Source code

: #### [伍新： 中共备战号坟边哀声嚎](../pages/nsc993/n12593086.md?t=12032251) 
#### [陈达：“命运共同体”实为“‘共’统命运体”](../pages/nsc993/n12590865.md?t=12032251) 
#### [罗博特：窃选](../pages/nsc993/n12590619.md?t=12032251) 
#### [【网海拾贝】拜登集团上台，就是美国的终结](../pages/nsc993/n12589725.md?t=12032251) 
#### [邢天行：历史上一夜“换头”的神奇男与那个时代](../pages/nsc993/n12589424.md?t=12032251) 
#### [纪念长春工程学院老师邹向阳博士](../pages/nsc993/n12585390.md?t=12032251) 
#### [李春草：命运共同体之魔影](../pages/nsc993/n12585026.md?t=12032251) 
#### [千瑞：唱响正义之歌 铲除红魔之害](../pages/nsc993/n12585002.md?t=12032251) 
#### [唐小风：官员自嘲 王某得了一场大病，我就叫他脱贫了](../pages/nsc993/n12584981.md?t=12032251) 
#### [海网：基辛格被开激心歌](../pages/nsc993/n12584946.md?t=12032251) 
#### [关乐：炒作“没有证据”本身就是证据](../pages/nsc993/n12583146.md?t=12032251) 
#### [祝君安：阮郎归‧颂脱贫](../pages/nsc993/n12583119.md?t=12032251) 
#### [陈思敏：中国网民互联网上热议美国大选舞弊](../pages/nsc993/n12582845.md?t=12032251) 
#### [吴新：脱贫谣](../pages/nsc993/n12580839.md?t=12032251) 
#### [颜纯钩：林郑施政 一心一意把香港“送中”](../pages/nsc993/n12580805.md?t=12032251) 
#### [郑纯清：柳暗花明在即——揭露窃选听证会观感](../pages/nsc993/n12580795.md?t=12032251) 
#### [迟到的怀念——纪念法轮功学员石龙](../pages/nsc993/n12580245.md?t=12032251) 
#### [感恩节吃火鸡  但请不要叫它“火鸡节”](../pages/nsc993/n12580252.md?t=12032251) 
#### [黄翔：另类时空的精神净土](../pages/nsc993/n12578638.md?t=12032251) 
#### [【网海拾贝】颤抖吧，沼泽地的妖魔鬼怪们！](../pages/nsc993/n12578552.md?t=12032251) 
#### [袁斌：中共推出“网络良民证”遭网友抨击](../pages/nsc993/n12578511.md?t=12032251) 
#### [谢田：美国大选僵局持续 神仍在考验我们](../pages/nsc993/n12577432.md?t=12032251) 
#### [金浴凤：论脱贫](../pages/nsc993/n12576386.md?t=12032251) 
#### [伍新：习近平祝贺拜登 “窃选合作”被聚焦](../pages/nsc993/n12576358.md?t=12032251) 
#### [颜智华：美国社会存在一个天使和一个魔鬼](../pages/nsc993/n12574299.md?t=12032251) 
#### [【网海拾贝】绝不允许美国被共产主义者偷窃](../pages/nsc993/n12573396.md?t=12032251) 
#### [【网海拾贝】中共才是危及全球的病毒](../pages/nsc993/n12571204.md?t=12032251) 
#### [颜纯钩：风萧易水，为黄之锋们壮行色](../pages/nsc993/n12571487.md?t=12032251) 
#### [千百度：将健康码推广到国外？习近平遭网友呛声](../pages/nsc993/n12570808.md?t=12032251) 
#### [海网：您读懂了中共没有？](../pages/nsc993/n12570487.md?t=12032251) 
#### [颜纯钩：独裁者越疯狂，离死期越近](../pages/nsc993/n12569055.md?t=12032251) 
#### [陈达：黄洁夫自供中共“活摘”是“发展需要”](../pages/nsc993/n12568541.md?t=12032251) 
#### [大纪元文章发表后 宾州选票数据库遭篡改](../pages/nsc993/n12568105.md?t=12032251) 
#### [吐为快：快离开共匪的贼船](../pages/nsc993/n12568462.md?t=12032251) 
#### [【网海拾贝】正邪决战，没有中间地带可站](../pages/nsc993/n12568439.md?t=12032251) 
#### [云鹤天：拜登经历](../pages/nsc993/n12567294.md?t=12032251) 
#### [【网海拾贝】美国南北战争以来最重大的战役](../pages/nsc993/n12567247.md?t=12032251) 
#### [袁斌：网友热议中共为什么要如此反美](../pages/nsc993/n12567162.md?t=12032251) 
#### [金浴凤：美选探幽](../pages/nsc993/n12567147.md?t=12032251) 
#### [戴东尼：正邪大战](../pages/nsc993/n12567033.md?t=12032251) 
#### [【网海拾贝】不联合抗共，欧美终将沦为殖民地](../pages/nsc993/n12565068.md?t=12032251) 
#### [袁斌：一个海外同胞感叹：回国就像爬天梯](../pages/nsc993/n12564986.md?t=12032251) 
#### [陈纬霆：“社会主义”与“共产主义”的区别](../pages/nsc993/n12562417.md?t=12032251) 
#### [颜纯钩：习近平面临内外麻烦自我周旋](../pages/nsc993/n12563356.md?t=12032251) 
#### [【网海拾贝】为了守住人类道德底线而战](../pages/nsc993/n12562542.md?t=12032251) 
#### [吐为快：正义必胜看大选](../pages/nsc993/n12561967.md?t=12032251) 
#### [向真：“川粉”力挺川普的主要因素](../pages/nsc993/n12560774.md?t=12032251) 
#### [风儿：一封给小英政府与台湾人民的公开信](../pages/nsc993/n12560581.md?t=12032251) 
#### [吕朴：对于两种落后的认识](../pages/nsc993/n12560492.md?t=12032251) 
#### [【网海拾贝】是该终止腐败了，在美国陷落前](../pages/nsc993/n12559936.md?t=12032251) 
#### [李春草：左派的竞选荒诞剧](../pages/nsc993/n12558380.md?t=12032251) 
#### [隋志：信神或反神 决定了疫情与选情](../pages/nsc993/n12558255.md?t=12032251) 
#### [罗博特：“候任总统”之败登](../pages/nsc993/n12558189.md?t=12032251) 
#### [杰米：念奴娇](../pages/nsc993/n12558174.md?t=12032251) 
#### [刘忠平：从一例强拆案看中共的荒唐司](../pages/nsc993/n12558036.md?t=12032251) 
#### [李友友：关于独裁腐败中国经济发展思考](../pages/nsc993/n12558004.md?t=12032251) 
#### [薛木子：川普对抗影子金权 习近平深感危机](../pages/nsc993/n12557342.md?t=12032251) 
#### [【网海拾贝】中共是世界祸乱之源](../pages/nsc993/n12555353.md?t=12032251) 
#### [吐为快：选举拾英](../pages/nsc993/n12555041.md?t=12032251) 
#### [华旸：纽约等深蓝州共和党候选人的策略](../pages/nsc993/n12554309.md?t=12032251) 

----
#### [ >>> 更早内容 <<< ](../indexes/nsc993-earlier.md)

- - -

WHAT YOU SHOULD DO:
Determine how many lines of the material include the string "网海拾贝", and give only the resulting number.

RESPONSE BELOW:
10